Publicado originalmente no portal Pragmatismo Político | 10. Fev. 2015

LUCIANA GENRO SOBRE ABORTO: Eduardo Cunha não se incomoda em passar por cima dos cadáveres de milhares de mulheres.

Luciana Genro (PSOL-RS)

por Luciana Genro

“Aborto só será votado passando por cima do meu cadáver”, afirmou Eduardo Cunha. Ao que parece, o presidente da câmara não se incomoda em passar por cima do cadáver de milhares de mulheres. A cada dois dias, uma mulher morre em decorrência de abortos clandestinos feitos em condições desumanas.

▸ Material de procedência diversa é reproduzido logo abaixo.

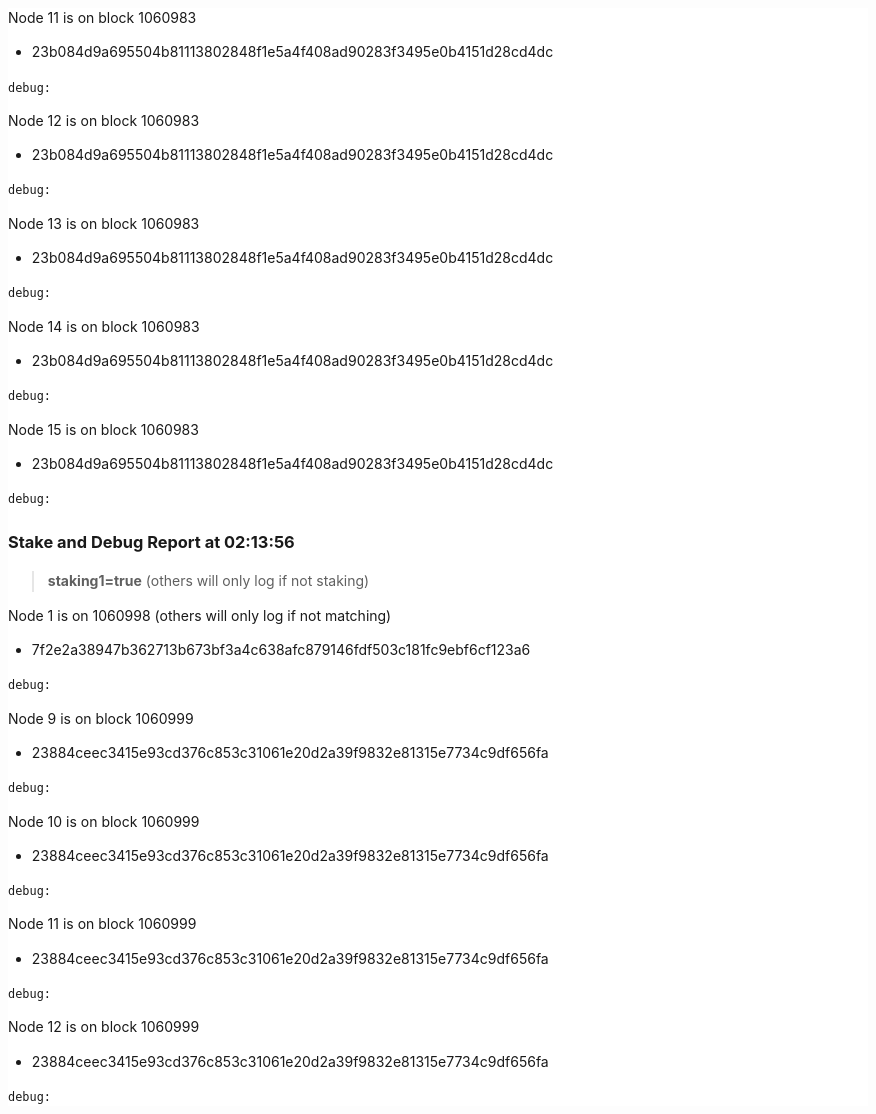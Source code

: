 Node 11 is on block 1060983
 - 23b084d9a695504b81113802848f1e5a4f408ad90283f3495e0b4151d28cd4dc
```
debug: 
```

Node 12 is on block 1060983
 - 23b084d9a695504b81113802848f1e5a4f408ad90283f3495e0b4151d28cd4dc
```
debug: 
```

Node 13 is on block 1060983
 - 23b084d9a695504b81113802848f1e5a4f408ad90283f3495e0b4151d28cd4dc
```
debug: 
```

Node 14 is on block 1060983
 - 23b084d9a695504b81113802848f1e5a4f408ad90283f3495e0b4151d28cd4dc
```
debug: 
```

Node 15 is on block 1060983
 - 23b084d9a695504b81113802848f1e5a4f408ad90283f3495e0b4151d28cd4dc
```
debug: 
```

### Stake and Debug Report at 02:13:56

> **staking1=true** (others will only log if not staking)

Node 1 is on 1060998 (others will only log if not matching)
 - 7f2e2a38947b362713b673bf3a4c638afc879146fdf503c181fc9ebf6cf123a6
```
debug: 
```

Node 9 is on block 1060999
 - 23884ceec3415e93cd376c853c31061e20d2a39f9832e81315e7734c9df656fa
```
debug: 
```

Node 10 is on block 1060999
 - 23884ceec3415e93cd376c853c31061e20d2a39f9832e81315e7734c9df656fa
```
debug: 
```

Node 11 is on block 1060999
 - 23884ceec3415e93cd376c853c31061e20d2a39f9832e81315e7734c9df656fa
```
debug: 
```

Node 12 is on block 1060999
 - 23884ceec3415e93cd376c853c31061e20d2a39f9832e81315e7734c9df656fa
```
debug: 
```
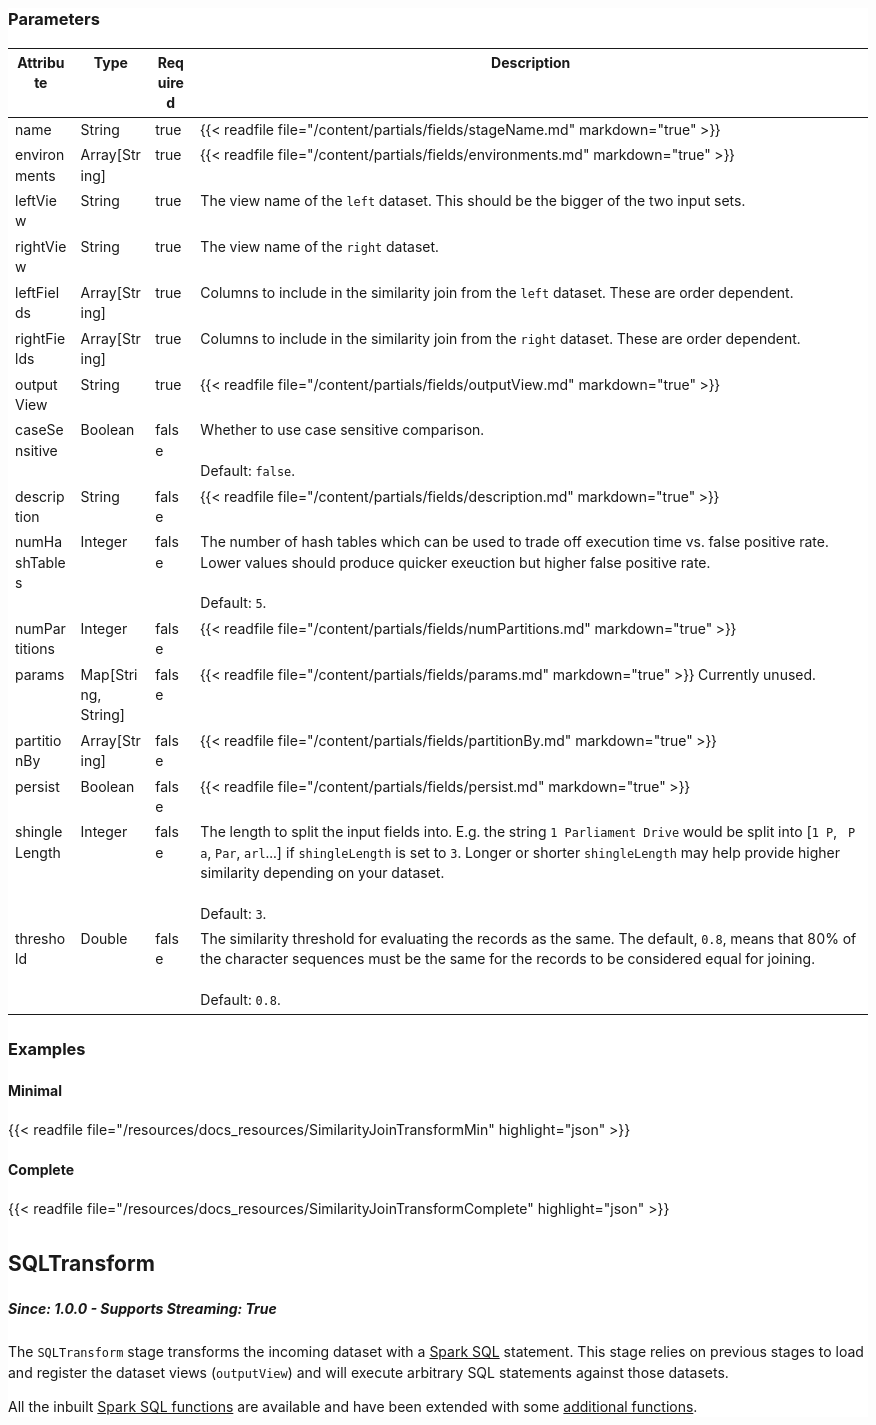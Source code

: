 ### Parameters

| Attribute | Type | Required | Description |
|-----------|------|----------|-------------|
|name|String|true|{{< readfile file="/content/partials/fields/stageName.md" markdown="true" >}}|
|environments|Array[String]|true|{{< readfile file="/content/partials/fields/environments.md" markdown="true" >}}|
|leftView|String|true|The view name of the `left` dataset. This should be the bigger of the two input sets.|
|rightView|String|true|The view name of the `right` dataset.|
|leftFields|Array[String]|true|Columns to include in the similarity join from the `left` dataset. These are order dependent.|
|rightFields|Array[String]|true|Columns to include in the similarity join from the `right` dataset. These are order dependent.|
|outputView|String|true|{{< readfile file="/content/partials/fields/outputView.md" markdown="true" >}}|
|caseSensitive|Boolean|false|Whether to use case sensitive comparison.<br><br>Default: `false`.|
|description|String|false|{{< readfile file="/content/partials/fields/description.md" markdown="true" >}}|
|numHashTables|Integer|false|The number of hash tables which can be used to trade off execution time vs. false positive rate. Lower values should produce quicker exeuction but higher false positive rate.<br><br>Default: `5`.|
|numPartitions|Integer|false|{{< readfile file="/content/partials/fields/numPartitions.md" markdown="true" >}}|
|params|Map[String, String]|false|{{< readfile file="/content/partials/fields/params.md" markdown="true" >}} Currently unused.|
|partitionBy|Array[String]|false|{{< readfile file="/content/partials/fields/partitionBy.md" markdown="true" >}}|
|persist|Boolean|false|{{< readfile file="/content/partials/fields/persist.md" markdown="true" >}}|
|shingleLength|Integer|false|The length to split the input fields into. E.g. the string `1 Parliament Drive` would be split into [`1 P`, ` Pa`, `Par`, `arl`...] if `shingleLength` is set to `3`. Longer or shorter `shingleLength` may help provide higher similarity depending on your dataset.<br><br>Default: `3`.|
|threshold|Double|false|The similarity threshold for evaluating the records as the same. The default, `0.8`, means that 80% of the character sequences must be the same for the records to be considered equal for joining.<br><br>Default: `0.8`.|

### Examples

#### Minimal
{{< readfile file="/resources/docs_resources/SimilarityJoinTransformMin" highlight="json" >}}

#### Complete
{{< readfile file="/resources/docs_resources/SimilarityJoinTransformComplete" highlight="json" >}}


## SQLTransform
##### Since: 1.0.0 - Supports Streaming: True

The `SQLTransform` stage transforms the incoming dataset with a [Spark SQL](https://spark.apache.org/docs/latest/sql-programming-guide.html) statement. This stage relies on previous stages to load and register the dataset views (`outputView`) and will execute arbitrary SQL statements against those datasets.

All the inbuilt [Spark SQL functions](https://spark.apache.org/docs/latest/api/sql/index.html) are available and have been extended with some [additional functions](/partials/#user-defined-functions).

Mais da metade das mulheres vítimas de procedimentos inseguros é negra e pobre. Segundo dados da Organização Mundial de saúde, o risco de morte para mulheres pobres, que fazem abortos em clínicas clandestinas inseguras, é multiplicado por mil.

São 850 mil abortos realizados por ano no Brasil. Não adianta ignorar os números. Na prática, a proibição não evita o aborto, mas arrisca a vida de mulheres que não podem pagar por um procedimento seguro. E reacende uma discussão muito relevante para o feminismo: pode o Estado legislar sobre o corpo das mulheres?

É preciso fazer este debate partindo de algumas premissas objetivas: (1) o número de abortos realizados por ano no Brasil (2) o número de mortes em decorrência de abortos inseguros. Essas premissas garantem que a discussão seja feita no campo político e não no campo moral ou religioso. Vale lembrar que o fundamento religioso para redução do direito de escolhas compromete o Estado Laico e a cidadania das mulheres.

Não é possível ser “pró-vida” e cruzar os braços diante de um número alarmante de mortes. Ou será que essas mortes incomodam menos por um perverso esquema de valoração da vida, que reduz a importância da morte de mulheres negras e pobres?

Esse debate, feito no campo político, será o requisito para que todas as mulheres tenham igualdades de condições para decidir livremente sobre seus corpos.